Waspadai ISIS, TNI AD Siaga di Wilayah Perbatasan

Kepala Staf Angkatan Darat (KSAD) Jenderal Mulyono memberikan arahan kepada prajurit di Batalyon 725 Woroagi di Desa Boroboro, Konawe Selatan, Sulawesi Tenggara, Rabu (26/4/2017). Mulyono meminta kepada seluruh prajurit terus mempertahankan keuntuhan wilayah negara kesatuan RI, menegakkan kedaulatan negara serta melindungi segenap bangsa dan seluruh tumpah darah Indonesia dari ancaman dan gangguan terhadap keutuhan bangsa dan negara. (ANTARA FOTO/Jojon)

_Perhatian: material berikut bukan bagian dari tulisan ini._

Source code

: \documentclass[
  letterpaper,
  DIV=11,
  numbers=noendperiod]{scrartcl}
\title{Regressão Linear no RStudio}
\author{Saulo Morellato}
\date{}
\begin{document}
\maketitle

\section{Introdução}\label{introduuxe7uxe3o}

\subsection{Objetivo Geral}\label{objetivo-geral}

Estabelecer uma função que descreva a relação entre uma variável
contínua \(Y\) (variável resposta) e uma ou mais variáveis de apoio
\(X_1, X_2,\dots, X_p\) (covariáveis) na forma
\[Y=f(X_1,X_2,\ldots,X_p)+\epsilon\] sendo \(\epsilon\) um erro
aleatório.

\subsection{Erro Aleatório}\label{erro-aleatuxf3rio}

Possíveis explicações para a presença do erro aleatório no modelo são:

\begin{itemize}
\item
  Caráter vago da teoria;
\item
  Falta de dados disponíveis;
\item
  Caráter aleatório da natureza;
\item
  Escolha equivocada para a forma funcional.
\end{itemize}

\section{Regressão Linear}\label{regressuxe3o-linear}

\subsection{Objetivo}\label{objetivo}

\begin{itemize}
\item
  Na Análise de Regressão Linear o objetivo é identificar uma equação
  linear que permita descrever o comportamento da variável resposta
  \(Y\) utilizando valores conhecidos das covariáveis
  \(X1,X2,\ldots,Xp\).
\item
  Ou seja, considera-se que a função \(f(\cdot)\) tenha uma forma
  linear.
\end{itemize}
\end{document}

Kepala Staf Angkatan Darat (Kasad), Jenderal TNI Mulyono, mengatakan bahwa pihaknya mewaspadai dampak dari konflik militer Filipina dan militan ISIS di Marawi, Filipina selatan.

“Kita waspada harus siap siaga. Terlebih masuknya jaringan teror melalui celah-celah wilayah perbatasan NKRI,” ujar Kasad di Mabes AD, Jakarta Pusat, Selasa.

Jenderal Mulyono tidak menjelaskan berapa pasukan yang disiapkan di wilayah perbatasan NKRI dengan negara tetangga, seperti Filipina.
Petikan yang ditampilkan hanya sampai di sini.